──────── Listed records ────────
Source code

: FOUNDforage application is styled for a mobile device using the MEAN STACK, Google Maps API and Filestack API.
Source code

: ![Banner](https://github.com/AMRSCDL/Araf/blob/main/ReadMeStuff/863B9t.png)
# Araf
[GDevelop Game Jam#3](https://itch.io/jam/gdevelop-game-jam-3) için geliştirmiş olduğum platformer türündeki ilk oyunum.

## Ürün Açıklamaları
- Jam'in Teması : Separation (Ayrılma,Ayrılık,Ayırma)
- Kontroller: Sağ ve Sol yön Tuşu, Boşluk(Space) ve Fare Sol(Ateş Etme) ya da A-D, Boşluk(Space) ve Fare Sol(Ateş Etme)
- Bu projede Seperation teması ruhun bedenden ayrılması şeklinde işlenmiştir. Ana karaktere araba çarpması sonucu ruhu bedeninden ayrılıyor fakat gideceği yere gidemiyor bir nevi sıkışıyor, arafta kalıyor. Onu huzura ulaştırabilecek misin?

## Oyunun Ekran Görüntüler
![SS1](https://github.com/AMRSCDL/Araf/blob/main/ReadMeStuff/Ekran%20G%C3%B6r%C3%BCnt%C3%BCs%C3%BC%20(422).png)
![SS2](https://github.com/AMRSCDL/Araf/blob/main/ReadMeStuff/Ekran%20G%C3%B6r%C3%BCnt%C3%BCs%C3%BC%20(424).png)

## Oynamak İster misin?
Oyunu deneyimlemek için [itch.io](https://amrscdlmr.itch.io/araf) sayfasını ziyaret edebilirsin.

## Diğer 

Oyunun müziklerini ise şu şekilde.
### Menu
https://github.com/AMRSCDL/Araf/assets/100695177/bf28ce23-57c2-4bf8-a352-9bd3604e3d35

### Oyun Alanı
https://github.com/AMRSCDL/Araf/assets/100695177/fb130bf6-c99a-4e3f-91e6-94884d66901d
────────
= Exercise directions =
Reply by returning the full set of records above exactly.

= Answer to this problem =
Source code

: FOUNDforage application is styled for a mobile device using the MEAN STACK, Google Maps API and Filestack API.
Source code

: ![Banner](https://github.com/AMRSCDL/Araf/blob/main/ReadMeStuff/863B9t.png)
# Araf
[GDevelop Game Jam#3](https://itch.io/jam/gdevelop-game-jam-3) için geliştirmiş olduğum platformer türündeki ilk oyunum.

## Ürün Açıklamaları
- Jam'in Teması : Separation (Ayrılma,Ayrılık,Ayırma)
- Kontroller: Sağ ve Sol yön Tuşu, Boşluk(Space) ve Fare Sol(Ateş Etme) ya da A-D, Boşluk(Space) ve Fare Sol(Ateş Etme)
- Bu projede Seperation teması ruhun bedenden ayrılması şeklinde işlenmiştir. Ana karaktere araba çarpması sonucu ruhu bedeninden ayrılıyor fakat gideceği yere gidemiyor bir nevi sıkışıyor, arafta kalıyor. Onu huzura ulaştırabilecek misin?

## Oyunun Ekran Görüntüler
![SS1](https://github.com/AMRSCDL/Araf/blob/main/ReadMeStuff/Ekran%20G%C3%B6r%C3%BCnt%C3%BCs%C3%BC%20(422).png)
![SS2](https://github.com/AMRSCDL/Araf/blob/main/ReadMeStuff/Ekran%20G%C3%B6r%C3%BCnt%C3%BCs%C3%BC%20(424).png)

## Oynamak İster misin?
Oyunu deneyimlemek için [itch.io](https://amrscdlmr.itch.io/araf) sayfasını ziyaret edebilirsin.

## Diğer 

Oyunun müziklerini ise şu şekilde.
### Menu
https://github.com/AMRSCDL/Araf/assets/100695177/bf28ce23-57c2-4bf8-a352-9bd3604e3d35

### Oyun Alanı
https://github.com/AMRSCDL/Araf/assets/100695177/fb130bf6-c99a-4e3f-91e6-94884d66901d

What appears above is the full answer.